(Saved entries)
- - - -
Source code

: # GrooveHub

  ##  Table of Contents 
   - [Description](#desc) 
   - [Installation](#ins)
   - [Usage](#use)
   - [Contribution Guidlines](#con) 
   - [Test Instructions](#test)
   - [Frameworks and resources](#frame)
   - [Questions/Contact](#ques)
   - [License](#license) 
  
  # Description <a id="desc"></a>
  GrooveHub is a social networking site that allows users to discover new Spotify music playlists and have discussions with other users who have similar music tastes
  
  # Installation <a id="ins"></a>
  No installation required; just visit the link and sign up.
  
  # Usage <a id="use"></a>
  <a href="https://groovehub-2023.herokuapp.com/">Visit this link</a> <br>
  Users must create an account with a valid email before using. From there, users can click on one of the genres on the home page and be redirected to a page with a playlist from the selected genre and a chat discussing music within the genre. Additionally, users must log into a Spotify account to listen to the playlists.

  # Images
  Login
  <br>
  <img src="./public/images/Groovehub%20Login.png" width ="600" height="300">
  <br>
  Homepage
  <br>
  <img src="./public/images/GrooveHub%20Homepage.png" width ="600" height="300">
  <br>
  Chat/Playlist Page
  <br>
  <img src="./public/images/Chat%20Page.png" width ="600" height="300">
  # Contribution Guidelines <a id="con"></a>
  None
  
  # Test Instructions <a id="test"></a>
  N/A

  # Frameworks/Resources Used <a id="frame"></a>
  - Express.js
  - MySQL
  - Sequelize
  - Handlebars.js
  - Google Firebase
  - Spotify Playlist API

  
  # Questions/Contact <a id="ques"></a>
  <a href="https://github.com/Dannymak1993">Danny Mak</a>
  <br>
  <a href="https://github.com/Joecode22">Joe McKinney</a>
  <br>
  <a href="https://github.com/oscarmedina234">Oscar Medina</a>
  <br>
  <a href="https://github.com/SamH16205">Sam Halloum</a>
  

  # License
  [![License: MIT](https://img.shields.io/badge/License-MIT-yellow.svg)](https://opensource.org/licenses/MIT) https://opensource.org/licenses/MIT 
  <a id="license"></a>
- - - -
Every entry, written out exactly, is what the response should contain.

Source code

: # GrooveHub

  ##  Table of Contents 
   - [Description](#desc) 
   - [Installation](#ins)
   - [Usage](#use)
   - [Contribution Guidlines](#con) 
   - [Test Instructions](#test)
   - [Frameworks and resources](#frame)
   - [Questions/Contact](#ques)
   - [License](#license) 
  
  # Description <a id="desc"></a>
  GrooveHub is a social networking site that allows users to discover new Spotify music playlists and have discussions with other users who have similar music tastes
  
  # Installation <a id="ins"></a>
  No installation required; just visit the link and sign up.
  
  # Usage <a id="use"></a>
  <a href="https://groovehub-2023.herokuapp.com/">Visit this link</a> <br>
  Users must create an account with a valid email before using. From there, users can click on one of the genres on the home page and be redirected to a page with a playlist from the selected genre and a chat discussing music within the genre. Additionally, users must log into a Spotify account to listen to the playlists.

  # Images
  Login
  <br>
  <img src="./public/images/Groovehub%20Login.png" width ="600" height="300">
  <br>
  Homepage
  <br>
  <img src="./public/images/GrooveHub%20Homepage.png" width ="600" height="300">
  <br>
  Chat/Playlist Page
  <br>
  <img src="./public/images/Chat%20Page.png" width ="600" height="300">
  # Contribution Guidelines <a id="con"></a>
  None
  
  # Test Instructions <a id="test"></a>
  N/A

  # Frameworks/Resources Used <a id="frame"></a>
  - Express.js
  - MySQL
  - Sequelize
  - Handlebars.js
  - Google Firebase
  - Spotify Playlist API

  
  # Questions/Contact <a id="ques"></a>
  <a href="https://github.com/Dannymak1993">Danny Mak</a>
  <br>
  <a href="https://github.com/Joecode22">Joe McKinney</a>
  <br>
  <a href="https://github.com/oscarmedina234">Oscar Medina</a>
  <br>
  <a href="https://github.com/SamH16205">Sam Halloum</a>
  

  # License
  [![License: MIT](https://img.shields.io/badge/License-MIT-yellow.svg)](https://opensource.org/licenses/MIT) https://opensource.org/licenses/MIT 
  <a id="license"></a>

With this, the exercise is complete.